Problem 1
Show that a line cannot intersect a sphere in three points.
Problem 2
The radius of a sphere is 20 units. Find the area of a circle formed by a plane passing through the sphere six units from the center.
Problem 3
Find the spherical distance between two points on a sphere whose radius is 10 units if the chord joining the points is 10 units.
Problem 4
A plane and a sphere are tangent to each other if they have one and only one point in common. Prove that if a plane is perpendicular to a radius at its end point on the sphere, then it is tangent to the sphere.
Problem 5
Prove that the vertical angles formed by two intersecting great circles are equal.
Problem 6
A great circle of a sphere passes through one end point of a diameter of the sphere.

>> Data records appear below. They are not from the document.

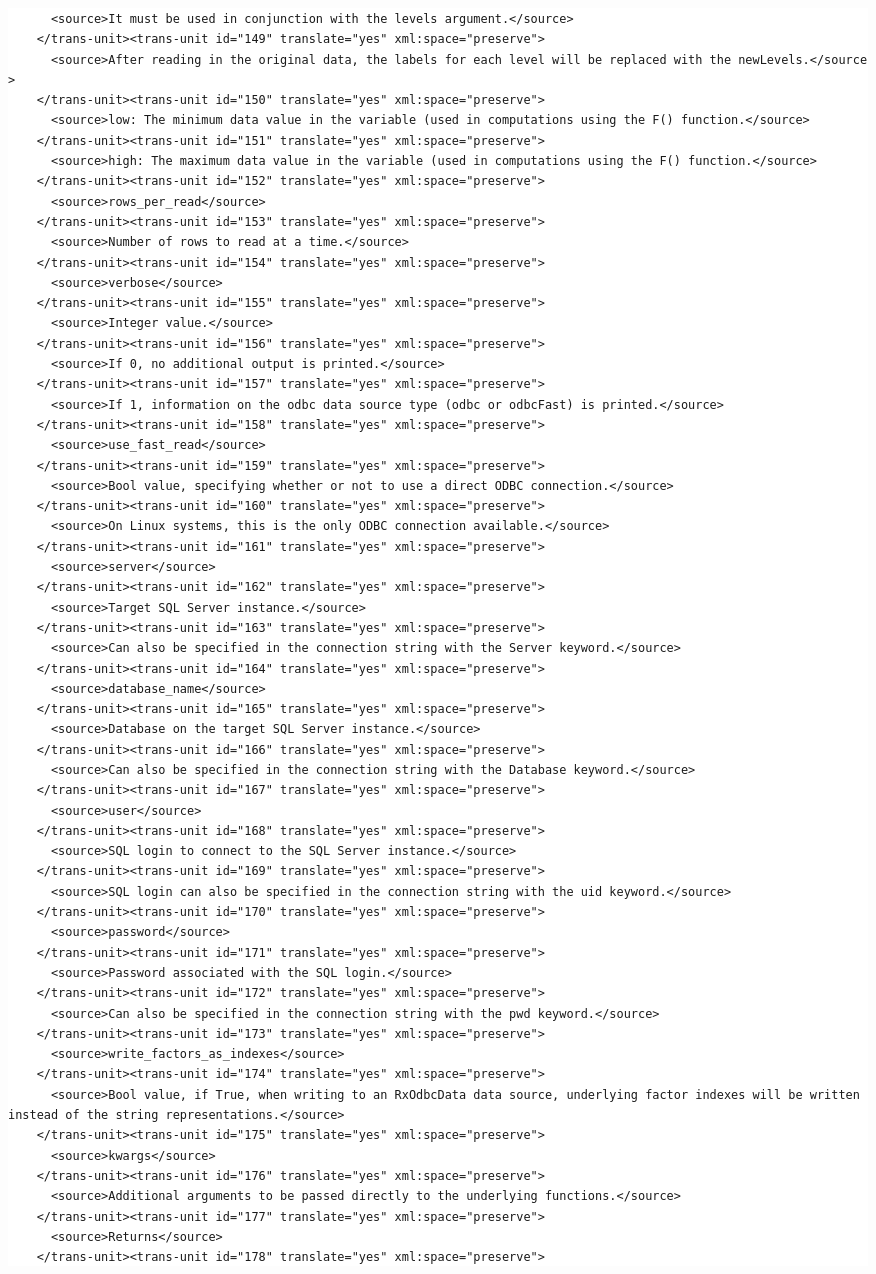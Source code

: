           <source>It must be used in conjunction with the levels argument.</source>
        </trans-unit><trans-unit id="149" translate="yes" xml:space="preserve">
          <source>After reading in the original data, the labels for each level will be replaced with the newLevels.</source>
        </trans-unit><trans-unit id="150" translate="yes" xml:space="preserve">
          <source>low: The minimum data value in the variable (used in computations using the F() function.</source>
        </trans-unit><trans-unit id="151" translate="yes" xml:space="preserve">
          <source>high: The maximum data value in the variable (used in computations using the F() function.</source>
        </trans-unit><trans-unit id="152" translate="yes" xml:space="preserve">
          <source>rows_per_read</source>
        </trans-unit><trans-unit id="153" translate="yes" xml:space="preserve">
          <source>Number of rows to read at a time.</source>
        </trans-unit><trans-unit id="154" translate="yes" xml:space="preserve">
          <source>verbose</source>
        </trans-unit><trans-unit id="155" translate="yes" xml:space="preserve">
          <source>Integer value.</source>
        </trans-unit><trans-unit id="156" translate="yes" xml:space="preserve">
          <source>If 0, no additional output is printed.</source>
        </trans-unit><trans-unit id="157" translate="yes" xml:space="preserve">
          <source>If 1, information on the odbc data source type (odbc or odbcFast) is printed.</source>
        </trans-unit><trans-unit id="158" translate="yes" xml:space="preserve">
          <source>use_fast_read</source>
        </trans-unit><trans-unit id="159" translate="yes" xml:space="preserve">
          <source>Bool value, specifying whether or not to use a direct ODBC connection.</source>
        </trans-unit><trans-unit id="160" translate="yes" xml:space="preserve">
          <source>On Linux systems, this is the only ODBC connection available.</source>
        </trans-unit><trans-unit id="161" translate="yes" xml:space="preserve">
          <source>server</source>
        </trans-unit><trans-unit id="162" translate="yes" xml:space="preserve">
          <source>Target SQL Server instance.</source>
        </trans-unit><trans-unit id="163" translate="yes" xml:space="preserve">
          <source>Can also be specified in the connection string with the Server keyword.</source>
        </trans-unit><trans-unit id="164" translate="yes" xml:space="preserve">
          <source>database_name</source>
        </trans-unit><trans-unit id="165" translate="yes" xml:space="preserve">
          <source>Database on the target SQL Server instance.</source>
        </trans-unit><trans-unit id="166" translate="yes" xml:space="preserve">
          <source>Can also be specified in the connection string with the Database keyword.</source>
        </trans-unit><trans-unit id="167" translate="yes" xml:space="preserve">
          <source>user</source>
        </trans-unit><trans-unit id="168" translate="yes" xml:space="preserve">
          <source>SQL login to connect to the SQL Server instance.</source>
        </trans-unit><trans-unit id="169" translate="yes" xml:space="preserve">
          <source>SQL login can also be specified in the connection string with the uid keyword.</source>
        </trans-unit><trans-unit id="170" translate="yes" xml:space="preserve">
          <source>password</source>
        </trans-unit><trans-unit id="171" translate="yes" xml:space="preserve">
          <source>Password associated with the SQL login.</source>
        </trans-unit><trans-unit id="172" translate="yes" xml:space="preserve">
          <source>Can also be specified in the connection string with the pwd keyword.</source>
        </trans-unit><trans-unit id="173" translate="yes" xml:space="preserve">
          <source>write_factors_as_indexes</source>
        </trans-unit><trans-unit id="174" translate="yes" xml:space="preserve">
          <source>Bool value, if True, when writing to an RxOdbcData data source, underlying factor indexes will be written instead of the string representations.</source>
        </trans-unit><trans-unit id="175" translate="yes" xml:space="preserve">
          <source>kwargs</source>
        </trans-unit><trans-unit id="176" translate="yes" xml:space="preserve">
          <source>Additional arguments to be passed directly to the underlying functions.</source>
        </trans-unit><trans-unit id="177" translate="yes" xml:space="preserve">
          <source>Returns</source>
        </trans-unit><trans-unit id="178" translate="yes" xml:space="preserve">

Show that it also passes through the other end point.
Problem 7
Suppose spherical \(\triangle A B C\) on a sphere with center \(O\) has associated trihedral \(\angle O A B C\) and \(\angle A O C=\angle B O C .\) Prove that \(\triangle A B C\) is isosceles.
Problem 8
If the polar triangle of spherical \(\triangle A B C\) coincides with \(\triangle A B C,\) then find the sum of the angles of \(\triangle A B C\)
Problem 9
Prove that any side of a spherical triangle is a minor arc of a great circle.
Problem 10
Draw the polar triangle of a spherical triangle whose sides are \(90^{\circ}, 90^{\circ},\) and \(60^{\circ}\).